Re: [bpf-next v3 2/2] selftests/bpf: add test case for htab map

[Date Prev][Date Next][Thread Prev][Thread Next][Date Index][Thread Index]

 



 a

On Thu, Dec 29, 2022 at 2:29 PM Yonghong Song <yhs@xxxxxxxx> wrote:
>
>
>
> On 12/28/22 2:24 PM, Alexei Starovoitov wrote:
> > On Tue, Dec 27, 2022 at 8:43 PM Yonghong Song <yhs@xxxxxxxx> wrote:
> >>
> >>
> >>
> >> On 12/18/22 8:15 PM, xiangxia.m.yue@xxxxxxxxx wrote:
> >>> From: Tonghao Zhang <xiangxia.m.yue@xxxxxxxxx>
> >>>
> >>> This testing show how to reproduce deadlock in special case.
> >>> We update htab map in Task and NMI context. Task can be interrupted by
> >>> NMI, if the same map bucket was locked, there will be a deadlock.
> >>>
> >>> * map max_entries is 2.
> >>> * NMI using key 4 and Task context using key 20.
> >>> * so same bucket index but map_locked index is different.
> >>>
> >>> The selftest use perf to produce the NMI and fentry nmi_handle.
> >>> Note that bpf_overflow_handler checks bpf_prog_active, but in bpf update
> >>> map syscall increase this counter in bpf_disable_instrumentation.
> >>> Then fentry nmi_handle and update hash map will reproduce the issue.
> >>>
> >>> Signed-off-by: Tonghao Zhang <xiangxia.m.yue@xxxxxxxxx>
> >>> Cc: Alexei Starovoitov <ast@xxxxxxxxxx>
> >>> Cc: Daniel Borkmann <daniel@xxxxxxxxxxxxx>
> >>> Cc: Andrii Nakryiko <andrii@xxxxxxxxxx>
> >>> Cc: Martin KaFai Lau <martin.lau@xxxxxxxxx>
> >>> Cc: Song Liu <song@xxxxxxxxxx>
> >>> Cc: Yonghong Song <yhs@xxxxxx>
> >>> Cc: John Fastabend <john.fastabend@xxxxxxxxx>
> >>> Cc: KP Singh <kpsingh@xxxxxxxxxx>
> >>> Cc: Stanislav Fomichev <sdf@xxxxxxxxxx>
> >>> Cc: Hao Luo <haoluo@xxxxxxxxxx>
> >>> Cc: Jiri Olsa <jolsa@xxxxxxxxxx>
> >>> Cc: Hou Tao <houtao1@xxxxxxxxxx>
> >>> Acked-by: Yonghong Song <yhs@xxxxxx>
> >>> ---
> >>>    tools/testing/selftests/bpf/DENYLIST.aarch64  |  1 +
> >>>    tools/testing/selftests/bpf/DENYLIST.s390x    |  1 +
> >>>    .../selftests/bpf/prog_tests/htab_deadlock.c  | 75 +++++++++++++++++++
> >>>    .../selftests/bpf/progs/htab_deadlock.c       | 32 ++++++++
> >>>    4 files changed, 109 insertions(+)

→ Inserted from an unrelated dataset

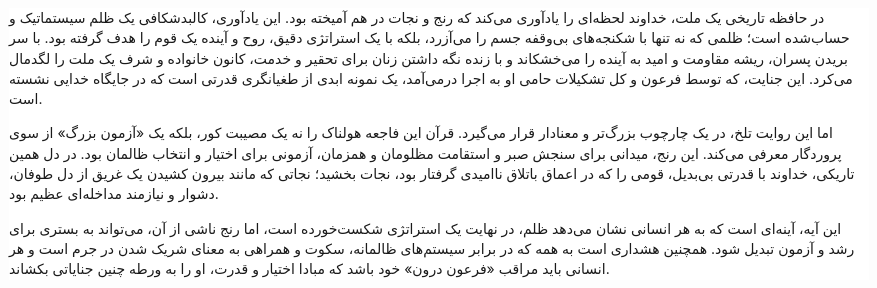 در حافظه تاریخی یک ملت، خداوند لحظه‌ای را یادآوری می‌کند که رنج و نجات در هم آمیخته بود. این یادآوری، کالبدشکافی یک ظلم سیستماتیک و حساب‌شده است؛ ظلمی که نه تنها با شکنجه‌های بی‌وقفه جسم را می‌آزرد، بلکه با یک استراتژی دقیق، روح و آینده یک قوم را هدف گرفته بود. با سر بریدن پسران، ریشه مقاومت و امید به آینده را می‌خشکاند و با زنده نگه داشتن زنان برای تحقیر و خدمت، کانون خانواده و شرف یک ملت را لگدمال می‌کرد. این جنایت، که توسط فرعون و کل تشکیلات حامی او به اجرا درمی‌آمد، یک نمونه ابدی از طغیانگری قدرتی است که در جایگاه خدایی نشسته است.

اما این روایت تلخ، در یک چارچوب بزرگ‌تر و معنادار قرار می‌گیرد. قرآن این فاجعه هولناک را نه یک مصیبت کور، بلکه یک «آزمون بزرگ» از سوی پروردگار معرفی می‌کند. این رنج، میدانی برای سنجش صبر و استقامت مظلومان و همزمان، آزمونی برای اختیار و انتخاب ظالمان بود. در دل همین تاریکی، خداوند با قدرتی بی‌بدیل، قومی را که در اعماق باتلاق ناامیدی گرفتار بود، نجات بخشید؛ نجاتی که مانند بیرون کشیدن یک غریق از دل طوفان، دشوار و نیازمند مداخله‌ای عظیم بود.

این آیه، آینه‌ای است که به هر انسانی نشان می‌دهد ظلم، در نهایت یک استراتژی شکست‌خورده است، اما رنج ناشی از آن، می‌تواند به بستری برای رشد و آزمون تبدیل شود. همچنین هشداری است به همه که در برابر سیستم‌های ظالمانه، سکوت و همراهی به معنای شریک شدن در جرم است و هر انسانی باید مراقب «فرعون درون» خود باشد که مبادا اختیار و قدرت، او را به ورطه چنین جنایاتی بکشاند.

> >>>    create mode 100644 tools/testing/selftests/bpf/prog_tests/htab_deadlock.c
> >>>    create mode 100644 tools/testing/selftests/bpf/progs/htab_deadlock.c
> >>>
> >>> diff --git a/tools/testing/selftests/bpf/DENYLIST.aarch64 b/tools/testing/selftests/bpf/DENYLIST.aarch64
> >>> index 99cc33c51eaa..87e8fc9c9df2 100644
> >>> --- a/tools/testing/selftests/bpf/DENYLIST.aarch64
> >>> +++ b/tools/testing/selftests/bpf/DENYLIST.aarch64
> >>> @@ -24,6 +24,7 @@ fexit_test                                       # fexit_attach unexpected error
> >>>    get_func_args_test                               # get_func_args_test__attach unexpected error: -524 (errno 524) (trampoline)

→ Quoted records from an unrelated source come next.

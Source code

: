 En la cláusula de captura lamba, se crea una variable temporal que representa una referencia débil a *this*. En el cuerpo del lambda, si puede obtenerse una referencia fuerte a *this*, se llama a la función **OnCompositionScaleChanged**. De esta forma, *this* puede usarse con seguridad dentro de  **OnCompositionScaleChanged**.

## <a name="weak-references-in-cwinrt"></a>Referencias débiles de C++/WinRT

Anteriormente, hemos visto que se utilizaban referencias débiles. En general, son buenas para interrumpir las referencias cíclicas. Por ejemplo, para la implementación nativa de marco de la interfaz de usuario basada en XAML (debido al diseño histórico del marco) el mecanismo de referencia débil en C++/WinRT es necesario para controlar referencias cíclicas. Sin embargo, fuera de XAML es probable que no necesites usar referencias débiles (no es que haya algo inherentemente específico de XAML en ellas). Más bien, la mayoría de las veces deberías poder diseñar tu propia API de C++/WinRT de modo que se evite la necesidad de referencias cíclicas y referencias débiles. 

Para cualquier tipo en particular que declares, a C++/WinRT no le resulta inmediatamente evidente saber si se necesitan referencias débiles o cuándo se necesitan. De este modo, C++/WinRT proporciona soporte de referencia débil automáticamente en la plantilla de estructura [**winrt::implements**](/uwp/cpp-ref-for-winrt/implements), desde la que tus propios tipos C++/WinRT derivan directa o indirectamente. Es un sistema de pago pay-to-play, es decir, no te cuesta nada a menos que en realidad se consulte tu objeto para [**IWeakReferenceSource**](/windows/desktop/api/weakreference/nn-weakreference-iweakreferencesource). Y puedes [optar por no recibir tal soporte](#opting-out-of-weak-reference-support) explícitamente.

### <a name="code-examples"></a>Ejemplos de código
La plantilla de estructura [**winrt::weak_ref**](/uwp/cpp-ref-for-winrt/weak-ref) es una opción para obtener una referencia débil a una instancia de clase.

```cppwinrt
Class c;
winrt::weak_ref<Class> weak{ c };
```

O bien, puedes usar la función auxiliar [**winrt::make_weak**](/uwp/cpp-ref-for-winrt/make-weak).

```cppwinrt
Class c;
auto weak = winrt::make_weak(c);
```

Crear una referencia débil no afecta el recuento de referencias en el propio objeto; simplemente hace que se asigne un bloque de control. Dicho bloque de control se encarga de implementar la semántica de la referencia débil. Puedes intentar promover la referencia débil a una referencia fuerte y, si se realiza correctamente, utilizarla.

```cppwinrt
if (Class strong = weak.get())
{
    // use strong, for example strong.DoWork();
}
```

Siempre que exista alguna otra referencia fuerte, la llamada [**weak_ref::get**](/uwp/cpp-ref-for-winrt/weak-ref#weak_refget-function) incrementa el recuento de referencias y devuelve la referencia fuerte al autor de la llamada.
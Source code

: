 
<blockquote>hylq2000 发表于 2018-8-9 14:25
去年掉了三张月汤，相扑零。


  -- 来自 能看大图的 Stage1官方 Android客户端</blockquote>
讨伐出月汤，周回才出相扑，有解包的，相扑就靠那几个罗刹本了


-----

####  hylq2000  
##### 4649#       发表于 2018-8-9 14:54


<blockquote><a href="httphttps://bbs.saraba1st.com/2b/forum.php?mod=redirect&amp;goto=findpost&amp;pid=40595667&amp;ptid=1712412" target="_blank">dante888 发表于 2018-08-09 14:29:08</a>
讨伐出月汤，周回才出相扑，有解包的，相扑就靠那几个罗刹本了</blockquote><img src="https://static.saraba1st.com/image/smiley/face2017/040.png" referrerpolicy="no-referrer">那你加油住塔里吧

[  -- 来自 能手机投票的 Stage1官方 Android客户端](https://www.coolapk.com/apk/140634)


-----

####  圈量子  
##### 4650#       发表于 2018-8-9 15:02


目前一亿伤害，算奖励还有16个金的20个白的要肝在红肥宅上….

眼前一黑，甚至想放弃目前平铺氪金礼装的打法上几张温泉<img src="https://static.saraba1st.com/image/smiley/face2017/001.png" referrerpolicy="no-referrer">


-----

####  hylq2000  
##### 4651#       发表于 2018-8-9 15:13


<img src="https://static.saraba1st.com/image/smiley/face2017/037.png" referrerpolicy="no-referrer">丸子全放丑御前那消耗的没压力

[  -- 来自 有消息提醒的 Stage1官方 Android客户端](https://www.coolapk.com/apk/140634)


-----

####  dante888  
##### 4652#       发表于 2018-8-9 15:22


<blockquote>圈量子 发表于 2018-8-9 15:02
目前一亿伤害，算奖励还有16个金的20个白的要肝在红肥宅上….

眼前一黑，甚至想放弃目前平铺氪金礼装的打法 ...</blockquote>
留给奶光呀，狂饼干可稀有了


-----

> >>>    get_func_ip_test                                 # get_func_ip_test__attach unexpected error: -524 (errno 524) (trampoline)

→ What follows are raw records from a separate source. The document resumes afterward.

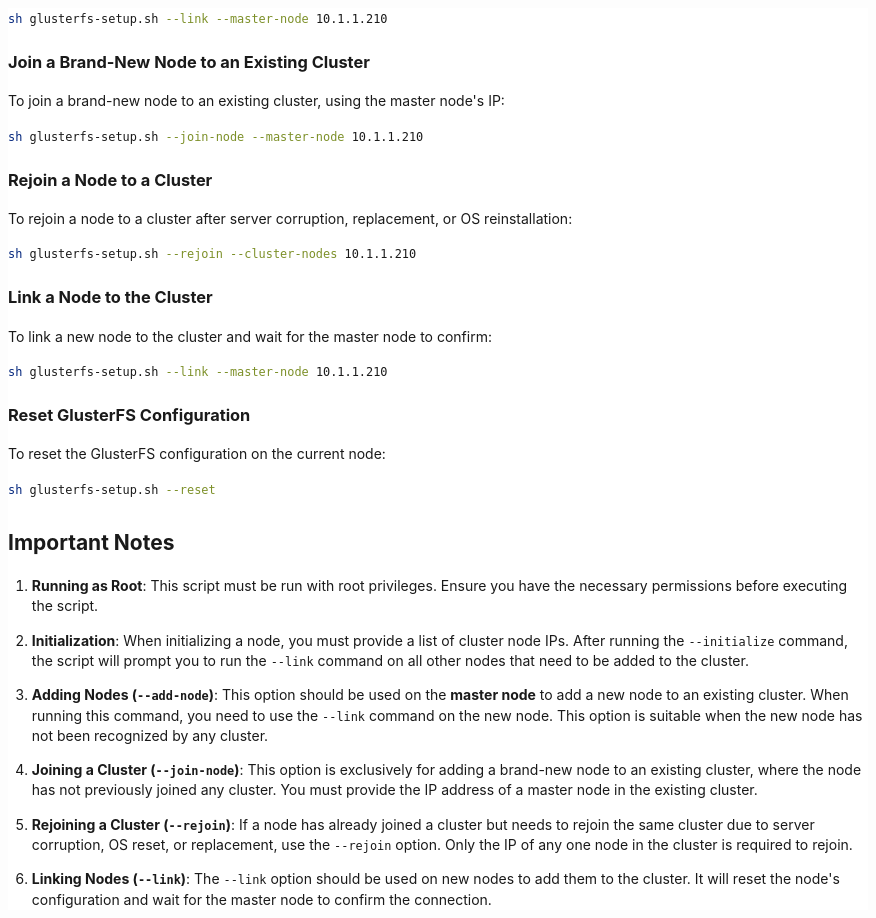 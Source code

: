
 ```bash
sh glusterfs-setup.sh --link --master-node 10.1.1.210
```

### Join a Brand-New Node to an Existing Cluster

To join a brand-new node to an existing cluster, using the master node's IP:

```bash
sh glusterfs-setup.sh --join-node --master-node 10.1.1.210
```

### Rejoin a Node to a Cluster

To rejoin a node to a cluster after server corruption, replacement, or OS reinstallation:

```bash
sh glusterfs-setup.sh --rejoin --cluster-nodes 10.1.1.210
```

### Link a Node to the Cluster

To link a new node to the cluster and wait for the master node to confirm:

```bash
sh glusterfs-setup.sh --link --master-node 10.1.1.210
```

### Reset GlusterFS Configuration

To reset the GlusterFS configuration on the current node:

```bash
sh glusterfs-setup.sh --reset
```

## Important Notes

1. **Running as Root**: This script must be run with root privileges. Ensure you have the necessary permissions before executing the script.

2. **Initialization**: When initializing a node, you must provide a list of cluster node IPs. After running the `--initialize` command, the script will prompt you to run the `--link` command on all other nodes that need to be added to the cluster.

3. **Adding Nodes (`--add-node`)**: This option should be used on the **master node** to add a new node to an existing cluster. When running this command, you need to use the `--link` command on the new node. This option is suitable when the new node has not been recognized by any cluster.

4. **Joining a Cluster (`--join-node`)**: This option is exclusively for adding a brand-new node to an existing cluster, where the node has not previously joined any cluster. You must provide the IP address of a master node in the existing cluster.

5. **Rejoining a Cluster (`--rejoin`)**: If a node has already joined a cluster but needs to rejoin the same cluster due to server corruption, OS reset, or replacement, use the `--rejoin` option. Only the IP of any one node in the cluster is required to rejoin.

6. **Linking Nodes (`--link`)**: The `--link` option should be used on new nodes to add them to the cluster. It will reset the node's configuration and wait for the master node to confirm the connection.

> >>>    htab_update/reenter_update
> >>> +htab_deadlock                                    # failed to find kernel BTF type ID of 'nmi_handle': -3 (trampoline)
> >>>    kfree_skb                                        # attach fentry unexpected error: -524 (trampoline)
> >>>    kfunc_call/subprog                               # extern (var ksym) 'bpf_prog_active': not found in kernel BTF
> >>>    kfunc_call/subprog_lskel                         # skel unexpected error: -2
> >>> diff --git a/tools/testing/selftests/bpf/DENYLIST.s390x b/tools/testing/selftests/bpf/DENYLIST.s390x
> >>> index 585fcf73c731..735239b31050 100644
> >>> --- a/tools/testing/selftests/bpf/DENYLIST.s390x
> >>> +++ b/tools/testing/selftests/bpf/DENYLIST.s390x
> >>> @@ -26,6 +26,7 @@ get_func_args_test                   # trampoline
> >>>    get_func_ip_test                         # get_func_ip_test__attach unexpected error: -524                             (trampoline)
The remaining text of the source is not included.